__Dataset excerpts__.
▬▬▬▬▬▬
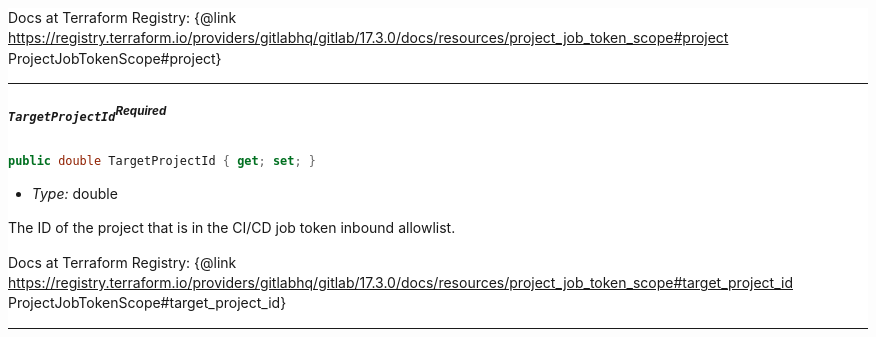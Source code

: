 Docs at Terraform Registry: {@link https://registry.terraform.io/providers/gitlabhq/gitlab/17.3.0/docs/resources/project_job_token_scope#project ProjectJobTokenScope#project}

---

##### `TargetProjectId`<sup>Required</sup> <a name="TargetProjectId" id="@cdktf/provider-gitlab.projectJobTokenScope.ProjectJobTokenScopeConfig.property.targetProjectId"></a>

```csharp
public double TargetProjectId { get; set; }
```

- *Type:* double

The ID of the project that is in the CI/CD job token inbound allowlist.

Docs at Terraform Registry: {@link https://registry.terraform.io/providers/gitlabhq/gitlab/17.3.0/docs/resources/project_job_token_scope#target_project_id ProjectJobTokenScope#target_project_id}

---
▬▬▬▬▬▬
__Work to be completed__. Would you give again, word for word, every line from the one with "The ID of the" through the final line of the listing above?

__Task answer__.
The ID of the project that is in the CI/CD job token inbound allowlist.

Docs at Terraform Registry: {@link https://registry.terraform.io/providers/gitlabhq/gitlab/17.3.0/docs/resources/project_job_token_scope#target_project_id ProjectJobTokenScope#target_project_id}

---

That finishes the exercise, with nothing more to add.